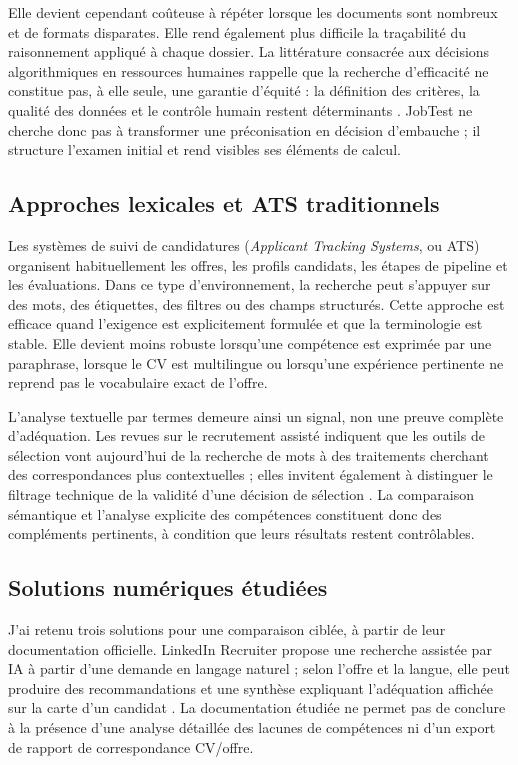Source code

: Elle devient cependant coûteuse à répéter lorsque les documents sont nombreux et de formats disparates. Elle rend également plus difficile la traçabilité du raisonnement appliqué à chaque dossier. La littérature consacrée aux décisions algorithmiques en ressources humaines rappelle que la recherche d'efficacité ne constitue pas, à elle seule, une garantie d'équité : la définition des critères, la qualité des données et le contrôle humain restent déterminants \cite{koechling2020fairness}. JobTest ne cherche donc pas à transformer une préconisation en décision d'embauche ; il structure l'examen initial et rend visibles ses éléments de calcul.

\subsection{Approches lexicales et ATS traditionnels}
Les systèmes de suivi de candidatures (\textit{Applicant Tracking Systems}, ou ATS) organisent habituellement les offres, les profils candidats, les étapes de pipeline et les évaluations. Dans ce type d'environnement, la recherche peut s'appuyer sur des mots, des étiquettes, des filtres ou des champs structurés. Cette approche est efficace quand l'exigence est explicitement formulée et que la terminologie est stable. Elle devient moins robuste lorsqu'une compétence est exprimée par une paraphrase, lorsque le CV est multilingue ou lorsqu'une expérience pertinente ne reprend pas le vocabulaire exact de l'offre.

L'analyse textuelle par termes demeure ainsi un signal, non une preuve complète d'adéquation. Les revues sur le recrutement assisté indiquent que les outils de sélection vont aujourd'hui de la recherche de mots à des traitements cherchant des correspondances plus contextuelles ; elles invitent également à distinguer le filtrage technique de la validité d'une décision de sélection \cite{koechling2020fairness}. La comparaison sémantique et l'analyse explicite des compétences constituent donc des compléments pertinents, à condition que leurs résultats restent contrôlables.

\subsection{Solutions numériques étudiées}
J'ai retenu trois solutions pour une comparaison ciblée, à partir de leur documentation officielle. LinkedIn Recruiter propose une recherche assistée par IA à partir d'une demande en langage naturel ; selon l'offre et la langue, elle peut produire des recommandations et une synthèse expliquant l'adéquation affichée sur la carte d'un candidat \cite{linkedin_recruiter_search,linkedin_recruiter_ai}. La documentation étudiée ne permet pas de conclure à la présence d'une analyse détaillée des lacunes de compétences ni d'un export de rapport de correspondance CV/offre.

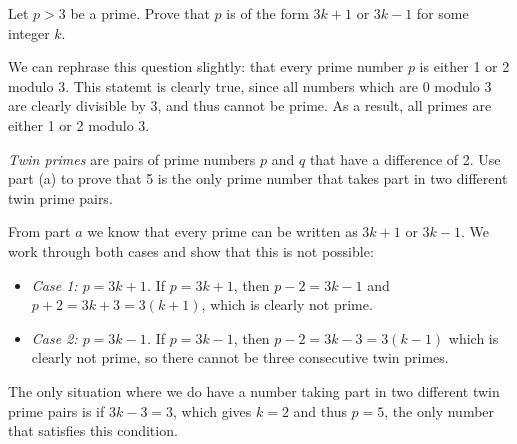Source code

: \documentclass[11pt]{article}
\begin{document}

\begin{Parts}

\Part
Let $p > 3$ be a prime. Prove that $p$ is of the form $3k + 1$ or $3k-1$ for some integer $k$.

\begin{solution} 
    We can rephrase this question slightly: that every prime number $p$ is either 1 or 2 modulo 3. This statemt is clearly true, since all numbers which are $0$ modulo 3 are clearly divisible by 3, and thus cannot be prime. As a result, all primes are either 1 or 2 modulo 3. 
\end{solution} 

\Part
\textit{Twin primes} are pairs of prime numbers $p$ and $q$ that have a difference of 2. Use part (a) to prove that 5 is the only prime number that takes part in two different twin prime pairs.

\begin{solution}
   From part $a$ we know that every prime can be written as $3k + 1$ or $3k - 1$. We work through both cases and show that this is not possible:

   \begin{itemize}
        \item \textit{Case 1: $p = 3k + 1$.} If $p = 3k + 1$, then $p - 2 = 3k - 1$ and $p + 2 = 3k+3 = 3(k+1)$, which is clearly not prime.
        \item \textit{Case 2: $p = 3k-1$.} If $p = 3k-1$, then $p - 2 = 3k - 3 = 3(k-1)$ which is clearly not prime, so there cannot be three consecutive twin primes.
   \end{itemize}

   The only situation where we do have a number taking part in two different twin prime pairs is if $3k - 3 = 3$, which gives $k = 2$ and thus $p = 5$, the only number that satisfies this condition.
\end{solution}

\end{Parts}
\end{document}
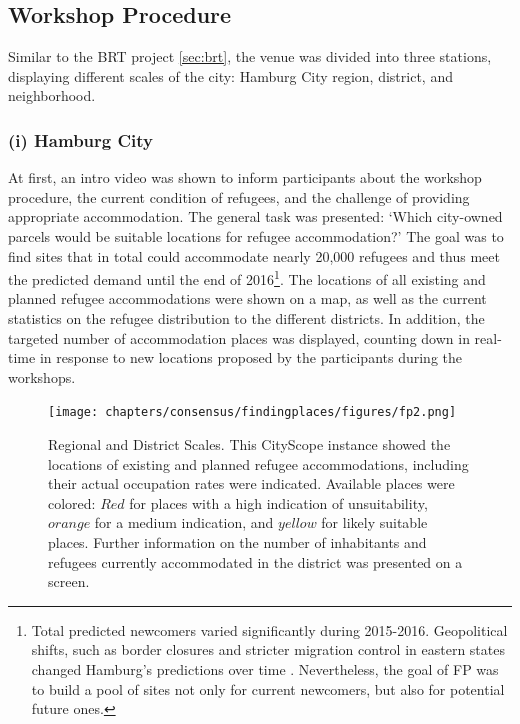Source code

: {    \subsection{Workshop Procedure}
    {
        Similar to the BRT project \eqref{sec:brt}, the venue was divided into three stations, displaying different scales of the city: Hamburg City region, district, and neighborhood.

        \subsubsection{(i) Hamburg City}
        {
            At first, an intro video was shown to inform participants about the workshop procedure, the current condition of refugees, and the challenge of providing appropriate accommodation. The general task was presented: `Which city-owned parcels would be suitable locations for refugee accommodation?' The goal was to find sites that in total could accommodate nearly 20,000 refugees and thus meet the predicted demand until the end of 2016\footnote{Total predicted newcomers varied significantly during 2015-2016. Geopolitical shifts, such as border closures and stricter migration control in eastern states changed Hamburg's predictions over time \cite{katz2016cities}. Nevertheless, the goal of FP was to build a pool of sites not only for current newcomers, but also for potential future ones.}. The locations of all existing and planned refugee accommodations were shown on a map, as well as the current statistics on the refugee distribution to the different districts. In addition, the targeted number of accommodation places was displayed, counting down in real-time in response to new locations proposed by the participants during the workshops.
        }

        \begin{figure}[!htb]
            \begin{center}
                \texttt{[image: chapters/consensus/findingplaces/figures/fp2.png]}
            \end{center}
            \caption{
                Regional and District Scales. This CityScope instance showed the locations of existing and planned refugee accommodations, including their actual occupation rates were indicated. Available places were colored: $Red$ for places with a high indication of unsuitability, $orange$ for a medium indication, and $yellow$ for likely suitable places. Further information on the number of inhabitants and refugees currently accommodated in the district was presented on a screen.
            }
            \label{fig:fp_city_scale}
        \end{figure}


}}
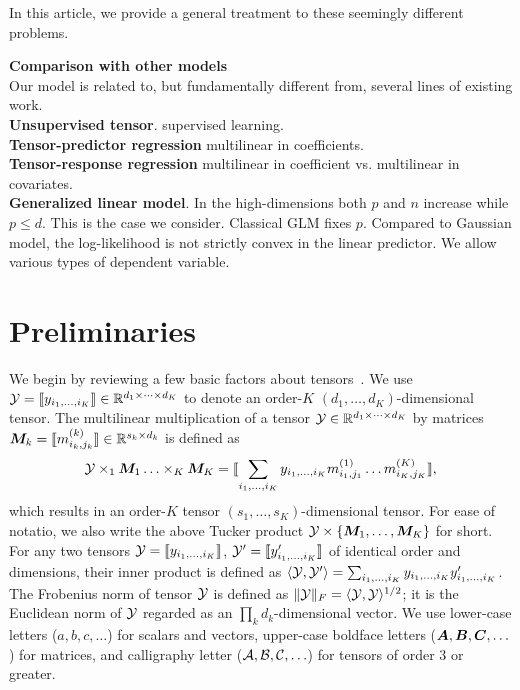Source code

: \documentclass[11pt]{article}
\theoremstyle{plain}
\theoremstyle{definition}
\begin{document}
In this article, we provide a general treatment to these seemingly different problems.

{\bf Comparison with other models}\\
Our model is related to, but fundamentally different from, several lines of existing work.\\
{\bf Unsupervised tensor}. supervised learning. \\
{\bf Tensor-predictor regression} multilinear in coefficients. \\
{\bf Tensor-response regression} multilinear in coefficient vs. multilinear in covariates. \\
{\bf Generalized linear model}. In the high-dimensions both $p$ and $n$ increase while $p \leq d$. This is the case we consider. Classical GLM fixes $p$. Compared to Gaussian model, the log-likelihood is not strictly convex in the linear predictor. We allow various types of dependent variable. 



\section{Preliminaries}

We begin by reviewing a few basic factors about tensors~\cite{kolda2009tensor}. We use $\mathcal{Y}=\llbracket y_{i_1,\ldots,i_K} \rrbracket\in \mathbb{R}^{d_1\times \cdots\times d_K}$ to denote an order-$K$ $(d_1,\ldots,d_K)$-dimensional tensor. The multilinear multiplication of a tensor $\mathcal{Y}\in\mathbb{R}^{d_1\times \cdots\times d_K}$ by matrices $\bm M_k=\llbracket m_{i_k,j_k}^{(k)} \rrbracket\in\mathbb{R}^{s_k\times d_k}$ is defined as
\[
\mathcal{Y} \times_1\bm M_1\ldots \times_K \bm M_K=\llbracket \sum_{i_1,\ldots,i_K}y_{i_1,\ldots,i_K}m_{i_1,j_1}^{(1)}\ldots m_{i_K,j_K}^{(K)} \rrbracket,
\]
which results in an order-$K$ tensor $(s_1,\ldots,s_K)$-dimensional tensor. For ease of notatio, we also write the above Tucker product $\mathcal{Y}\times\{\bm M_1,\ldots,\bm M_K\}$ for short. For any two tensors $\mathcal{Y}=\llbracket y_{i_1,\ldots,i_K} \rrbracket$, $\mathcal{Y}'=\llbracket y'_{i_1,\ldots,i_K} \rrbracket$ of identical order and dimensions, their inner product is defined as $\langle \mathcal{Y}, \mathcal{Y}'\rangle =\sum_{i_1,\ldots,i_K}y_{i_1,\ldots,i_K}y'_{i_1,\ldots,i_K}$. The Frobenius norm of tensor $\mathcal{Y}$ is defined as $\lVert\mathcal{Y}\rVert_F=\langle \mathcal{Y}, \mathcal{Y} \rangle^{1/2}$; it is the Euclidean norm of $\mathcal{Y}$ regarded as an $\prod_k d_k$-dimensional vector. We use lower-case letters ($a,b,c,\ldots$) for scalars and vectors, upper-case boldface letters ($\bm A,\bm B,\bm C,\ldots$) for matrices, and calligraphy letter ($\mathcal{A}, \mathcal{B}, \mathcal{C},\ldots$) for tensors of order 3 or greater. 
\end{document}
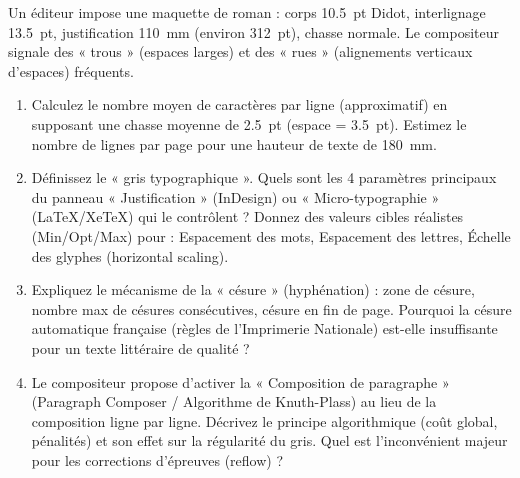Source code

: \documentclass[11pt]{article}
\begin{document}
\begin{exercice}
Un éditeur impose une maquette de roman : corps \SI{10.5}{pt} Didot, interlignage \SI{13.5}{pt}, justification \SI{110}{\milli\meter} (environ \SI{312}{pt}), chasse normale. Le compositeur signale des « trous » (espaces larges) et des « rues » (alignements verticaux d'espaces) fréquents.
\begin{enumerate}
    \item Calculez le nombre moyen de caractères par ligne (approximatif) en supposant une chasse moyenne de \SI{2.5}{pt} (espace = \SI{3.5}{pt}). Estimez le nombre de lignes par page pour une hauteur de texte de \SI{180}{\milli\meter}.
    \item Définissez le « gris typographique ». Quels sont les 4 paramètres principaux du panneau « Justification » (InDesign) ou « Micro-typographie » (LaTeX/XeTeX) qui le contrôlent ? Donnez des valeurs cibles réalistes (Min/Opt/Max) pour : Espacement des mots, Espacement des lettres, Échelle des glyphes (horizontal scaling).
    \item Expliquez le mécanisme de la « césure » (hyphénation) : zone de césure, nombre max de césures consécutives, césure en fin de page. Pourquoi la césure automatique française (règles de l'Imprimerie Nationale) est-elle insuffisante pour un texte littéraire de qualité ?
    \item Le compositeur propose d'activer la « Composition de paragraphe » (Paragraph Composer / Algorithme de Knuth-Plass) au lieu de la composition ligne par ligne. Décrivez le principe algorithmique (coût global, pénalités) et son effet sur la régularité du gris. Quel est l'inconvénient majeur pour les corrections d'épreuves (reflow) ?
\end{enumerate}
\end{exercice}
\end{document}
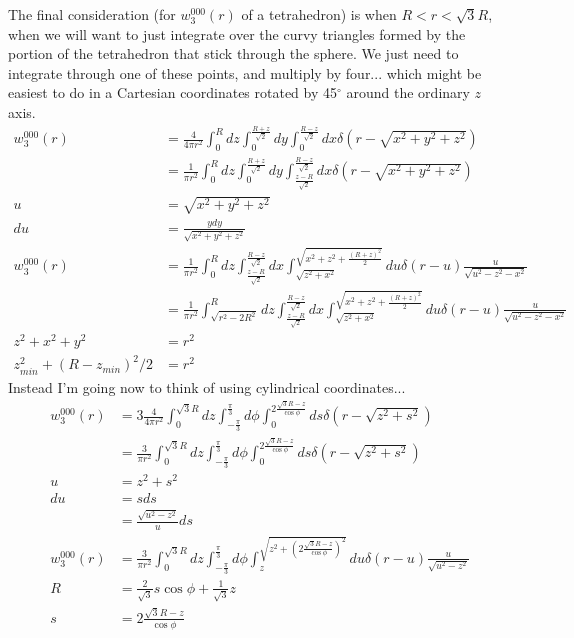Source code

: \documentclass[letterpaper,twocolumn,amsmath,amssymb,pre]{revtex4-1}
\begin{document}
The final consideration (for $w_3^{000}(r)$ of a tetrahedron) is when
$R < r < \sqrt{3}R$, when we will want to just integrate over the
curvy triangles formed by the portion of the tetrahedron that stick
through the sphere.  We just need to integrate through one of these
points, and multiply by four... which might be easiest to do in a
Cartesian coordinates rotated by 45$^\circ$ around the ordinary $z$
axis.
\begin{align}
  w_3^{000}(r)
  &=
  \frac4{4\pi r^2}
  \int_{0}^R dz
  \int_0^{\frac{R+z}{\sqrt{2}}} dy
  \int_0^{\frac{R-z}{\sqrt{2}}} dx
  \delta(r-\sqrt{x^2+y^2+z^2})
  \\
  &=
  \frac1{\pi r^2}
  \int_{0}^R dz
  \int_0^{\frac{R+z}{\sqrt{2}}} dy
  \int_{\frac{z-R}{\sqrt{2}}}^{\frac{R-z}{\sqrt{2}}} dx
  \delta(r-\sqrt{x^2+y^2+z^2})
  \\
  u&= \sqrt{x^2+y^2+z^2}\\
  du &= \frac{ydy}{\sqrt{x^2+y^2+z^2}}
  \\
  w_3^{000}(r)
  &=
  \frac1{\pi r^2}
  \int_{0}^R dz
  \int_{\frac{z-R}{\sqrt{2}}}^{\frac{R-z}{\sqrt{2}}} dx
  \int_{\sqrt{z^2+x^2}}^{\sqrt{x^2+z^2+\frac{(R+z)^2}{2}}} du
  \delta(r-u)\frac{u}{\sqrt{u^2-z^2-x^2}}
  \\
  &=
  \frac1{\pi r^2}
  \int_{\sqrt{r^2-2R^2}}^R dz
  \int_{\frac{z-R}{\sqrt{2}}}^{\frac{R-z}{\sqrt{2}}} dx
  \int_{\sqrt{z^2+x^2}}^{\sqrt{x^2+z^2+\frac{(R+z)^2}{2}}} du
  \delta(r-u)\frac{u}{\sqrt{u^2-z^2-x^2}}
  \\
  z^2+x^2+y^2 &= r^2 \\
  z_{min}^2 + (R-z_{min})^2/2 &= r^2
\end{align}
Instead I'm going now to think of using cylindrical coordinates...
\begin{align}
  w_3^{000}(r) &= 3\frac{4}{4\pi r^2}
  \int_0^{\sqrt{3}R}dz\int_{-\frac{\pi}{3}}^{\frac{\pi}{3}}d\phi\int_0^{2\frac{\sqrt{3}R-z}{\cos\phi}} ds
  \delta(r-\sqrt{z^2+s^2})
  \\
  &= \frac{3}{\pi r^2}
  \int_0^{\sqrt{3}R}dz\int_{-\frac{\pi}{3}}^{\frac{\pi}{3}}d\phi\int_0^{2\frac{\sqrt{3}R-z}{\cos\phi}} ds
  \delta(r-\sqrt{z^2+s^2})
  \\
  u &= z^2+s^2 \\
  du &= sds \\
  &= \frac{\sqrt{u^2-z^2}}{u}ds
  \\
  w_3^{000}(r)
  &= \frac{3}{\pi r^2}
  \int_0^{\sqrt{3}R}dz\int_{-\frac{\pi}{3}}^{\frac{\pi}{3}}d\phi\int_{z}^{\sqrt{z^2+\left(2\frac{\sqrt{3}R-z}{\cos\phi}\right)^2}} du
  \delta(r-u)\frac{u}{\sqrt{u^2-z^2}}
  \\
  R &= \frac{2}{\sqrt{3}}s\cos\phi + \frac{1}{\sqrt{3}}z \\
  s &= 2\frac{\sqrt{3}R-z}{\cos\phi}
\end{align}
\end{document}
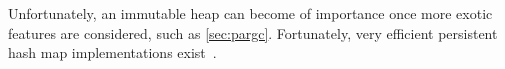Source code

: Unfortunately, an immutable heap can become of importance once more exotic features are considered, such as \autoref{sec:pargc}.
Fortunately, very efficient persistent hash map implementations exist~\cite{bagwell2001ideal}.


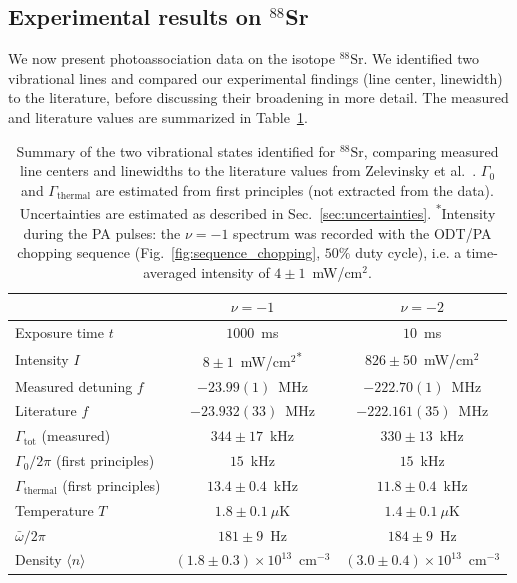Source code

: \subsection{Experimental results on $^{88}$Sr}
\label{sec:88Sr_results}
We now present photoassociation data on the isotope $^{88}\text{Sr}$. We identified two
vibrational lines and compared our experimental findings (line center, linewidth) to the
literature, before discussing their broadening in more detail. The measured and
literature values are summarized in Table~\ref{tab:88Sr-lines-summary}.

\begin{table}
\centering
\begin{tabular}{lcc}
\toprule
 & $\nu=-1$ & $\nu=-2$ \\
\midrule
Exposure time $t$ & $1000$~ms & $10$~ms \\
Intensity $I$ & $8\pm1$~mW/cm$^2$\textsuperscript{*} & $826\pm50$~mW/cm$^2$ \\
\addlinespace
Measured detuning $f$ & $-23.99 (1)$~MHz & $-222.70(1)$~MHz \\
Literature $f$ \cite{zelevinsky_narrow_2006} & $-23.932(33)$~MHz & $-222.161(35)$~MHz \\
\addlinespace
$\Gamma_{\text{tot}}$ (measured) & $344 \pm 17$~kHz & $330 \pm 13$~kHz \\
$\Gamma_0/2\pi$ (first principles) & $15$~kHz & $15$~kHz \\
$\Gamma_{\text{thermal}}$ (first principles) & $13.4\pm0.4$~kHz & $11.8\pm0.4$~kHz \\
\addlinespace
Temperature $T$ & $1.8\pm0.1~\mu$K & $1.4\pm0.1~\mu$K \\
$\bar\omega/2\pi$ & $181\pm9$~Hz & $184\pm9$~Hz \\
Density $\langle n\rangle$ & $(1.8\pm0.3)\times10^{13}$~cm$^{-3}$ & $(3.0\pm0.4)\times10^{13}$~cm$^{-3}$ \\
\bottomrule
\end{tabular}
\caption{Summary of the two vibrational states identified for $^{88}\text{Sr}$, comparing
measured line centers and linewidths to the literature values from
Zelevinsky et al.~\cite{zelevinsky_narrow_2006}. $\Gamma_0$ and $\Gamma_{\text{thermal}}$
are estimated from first principles (not extracted from the data). Uncertainties are estimated as described in Sec.~\ref{sec:uncertainties}. 
\textsuperscript{*}Intensity during the PA pulses: the $\nu=-1$ spectrum was recorded with the
ODT/PA chopping sequence (Fig.~\ref{fig:sequence_chopping}, $50\%$ duty cycle), i.e. a
time-averaged intensity of $4\pm1$~mW/cm$^2$.}
\label{tab:88Sr-lines-summary}
\end{table}

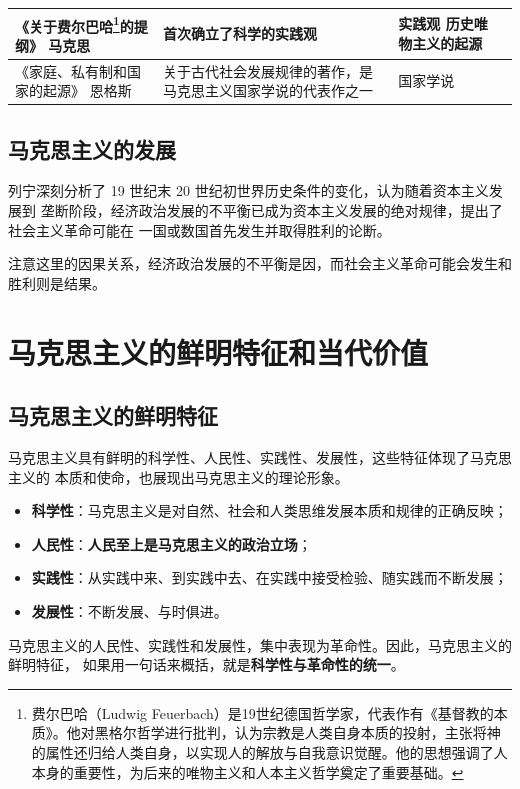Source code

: \documentclass[10pt, UTF8]{book} %
\begin{document}
{\begin{longtable}{p{}|p{}p{}p{}}
    《关于费尔巴哈\footnote{
        费尔巴哈（Ludwig Feuerbach）是19世纪德国哲学家，代表作有《基督教的本质》。他对黑格尔哲学进行批判，认为宗教是人类自身本质的投射，主张将神的属性还归给人类自身，以实现人的解放与自我意识觉醒。他的思想强调了人本身的重要性，为后来的唯物主义和人本主义哲学奠定了重要基础。
    }的提纲》 \newline 马克思 
    & 首次确立了科学的实践观 
    & 实践观 \newline 历史唯物主义的起源 \\
    \hline
    《家庭、私有制和国家的起源》 \newline 恩格斯 
    & 关于古代社会发展规律的著作，是马克思主义国家学说的代表作之一 
    & 国家学说 \\ 
    \hline
\end{longtable}}

\subsection{马克思主义的发展}

列宁深刻分析了 19 世纪末 20 世纪初世界历史条件的变化，认为随着资本主义发展到
垄断阶段，经济政治发展的不平衡已成为资本主义发展的绝对规律，提出了社会主义革命可能在
一国或数国首先发生并取得胜利的论断。
\begin{remark}
    注意这里的因果关系，经济政治发展的不平衡是因，而社会主义革命可能会发生和胜利则是结果。
\end{remark}




\section{马克思主义的鲜明特征和当代价值}

\subsection{马克思主义的鲜明特征}

马克思主义具有鲜明的科学性、人民性、实践性、发展性，这些特征体现了马克思主义的
本质和使命，也展现出马克思主义的理论形象。
\begin{itemize}[itemsep=0pt]
    \item \textbf{科学性}：马克思主义是对自然、社会和人类思维发展本质和规律的正确反映；
    \item \textbf{人民性}：\textbf{人民至上是马克思主义的政治立场}；
    \item \textbf{实践性}：从实践中来、到实践中去、在实践中接受检验、随实践而不断发展；
    \item \textbf{发展性}：不断发展、与时俱进。
\end{itemize}
马克思主义的人民性、实践性和发展性，集中表现为革命性。因此，马克思主义的鲜明特征，
如果用一句话来概括，就是\textbf{科学性与革命性的统一}。
\end{document}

Exercise details: Starting at the line above that holds "literature, before discussing" and ending at the line that holds "Measured detuning $f$", transcribe each line exactly and include no other lines.

Reply:
literature, before discussing their broadening in more detail. The measured and
literature values are summarized in Table~\ref{tab:88Sr-lines-summary}.

\begin{table}
\centering
\begin{tabular}{lcc}
\toprule
 & $\nu=-1$ & $\nu=-2$ \\
\midrule
Exposure time $t$ & $1000$~ms & $10$~ms \\
Intensity $I$ & $8\pm1$~mW/cm$^2$\textsuperscript{*} & $826\pm50$~mW/cm$^2$ \\
\addlinespace
Measured detuning $f$ & $-23.99 (1)$~MHz & $-222.70(1)$~MHz \\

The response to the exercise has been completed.